A correspondente da Folha em Buenos Aires não encontra seu iogurte no supermercado e decide escrever uma reportagem. Vejam, não uma crônica, mas uma reportagem sobre os "produtos que somem das lojas" e a política de preços do governo argentino.
Ela não ouviu, digamos, uma dúzia de pessoas sobre a falta de produtos, não fez o que chamamos no jornalismo de "fala, povo". Algo que poderia dar uma certa aura empírica ao levantamento. O relato é testemunhal: falta iogurte no supermercado de Palermo.
A partir daí, como observa o Eduardo Sterzi, ela passa a ouvir vozes contrárias à política de controle de preços — ligada à pandemia — de Alberto Fernández. Mais precisamente, dois economistas e o presidente da Federação Argentina de Supermercados.
Poucos relatos poderiam ser tão representativos dos rumos do jornalismo. Um iogurte. No meio do caminho não havia um iogurte. O iogurte específico que ela compra, natural, não qualquer iogurte. Em pauta, a política de preços do governo argentino.
Correspondentes brasileiros em Buenos Aires não existem para cobrir apenas a Argentina, são uma espécie de "enviados especiais à América Latina". De Palermo ela fala sobre Maduro (outro dia tirou foto com Guaidó) e Bolívia, Paraguai e México, igual.

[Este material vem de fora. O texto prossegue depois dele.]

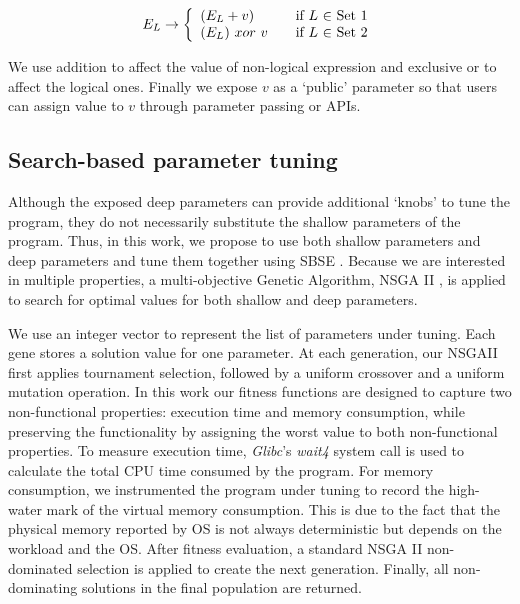 \begin{equation}
 E_L \rightarrow \left\{
  \begin{array}{l l}
    (E_L + v) & \quad \text{if $L$ $\in$ Set 1}\\
    (E_L) \ xor \ v & \quad \text{if $L$ $\in$ Set 2}
    \end{array} \right.
\end{equation}

We use addition to affect the value of non-logical expression and exclusive or to affect the logical ones.
Finally we expose $v$ as a `public' parameter so that users can assign value to $v$ through parameter passing or APIs.

\subsection{Search-based parameter tuning}
\label{sec_nsgaii}

Although the exposed deep parameters can provide additional `knobs' \cite{Hoffmann:2011:DKR:1950365.1950390} to tune the program, they do not necessarily substitute the shallow parameters of the program.  Thus, in this work, we propose to use both shallow parameters and deep parameters and tune them together using SBSE \cite{Harman:2007:CSF:1253532.1254729}. Because we are interested in multiple properties, a multi-objective Genetic Algorithm, NSGA II \cite{996017}, is applied to search for optimal values for both shallow and deep parameters.


We use an integer vector to represent the list of parameters under tuning. Each gene stores a solution value for one parameter. At each generation, our NSGAII first applies tournament selection, followed by a uniform crossover and a uniform mutation operation. In this work our fitness functions are designed to capture two non-functional properties: execution time and memory consumption, while preserving the functionality by assigning the worst value to both non-functional properties. To measure execution time, \emph{Glibc}'s \emph{wait4} system call is used to calculate the total CPU time consumed by the program. For memory consumption, we instrumented the program under tuning to record the high-water mark of the virtual memory consumption. This is due to the fact that the physical memory reported by OS is not always deterministic but depends on the workload and the OS. After fitness evaluation, a standard NSGA II non-dominated selection is applied to create the next generation. Finally, all non-dominating solutions in the final population are returned.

Mais ou menos como os correspondentes em Nova York, que se sentem autorizados a decidir sobre o mundo (política, economia, guerra, insurreições, ambiente, gastronomia e futebol) a partir das redações — ou, agora, diante de suas estantes.
Buenos Aires e Nova York seriam, mais ou menos, equivalentes ao tal iogurte. Um jornalismo por amostragem mínima. Você lê o NY Times e... voilá: estaria ali o microcosmo de todas as tendências econômicas e políticas deste planeta, este cantinho do universo.
Fiquei a procurar um conto que eu julgava de Borges, mas não achei. Nele o narrador se propõe a fazer a descrição do globo a partir dos mínimos detalhes geográficos de um determinado canto, digamos, do nor-noroeste da Argentina. A obra levará décadas.
O jornalismo e a ciência têm a pretensão de flagrar determinadas sínteses. Para que não caiamos naquele império (aqui sim eu sei que o microconto é de Jorge Luis Borges) onde o colégio de cartógrafos passou a fazer um mapa do tamanho exato do globo.
E aí a gente busca o universal em alguma situação particular. Com títulos e manchetes que tentem sintetizar o tema. O que não significa bater o olho numa gôndola e gritar "eureca". A política de preços na Argentina, por exemplo, não gira em torno do iogurte.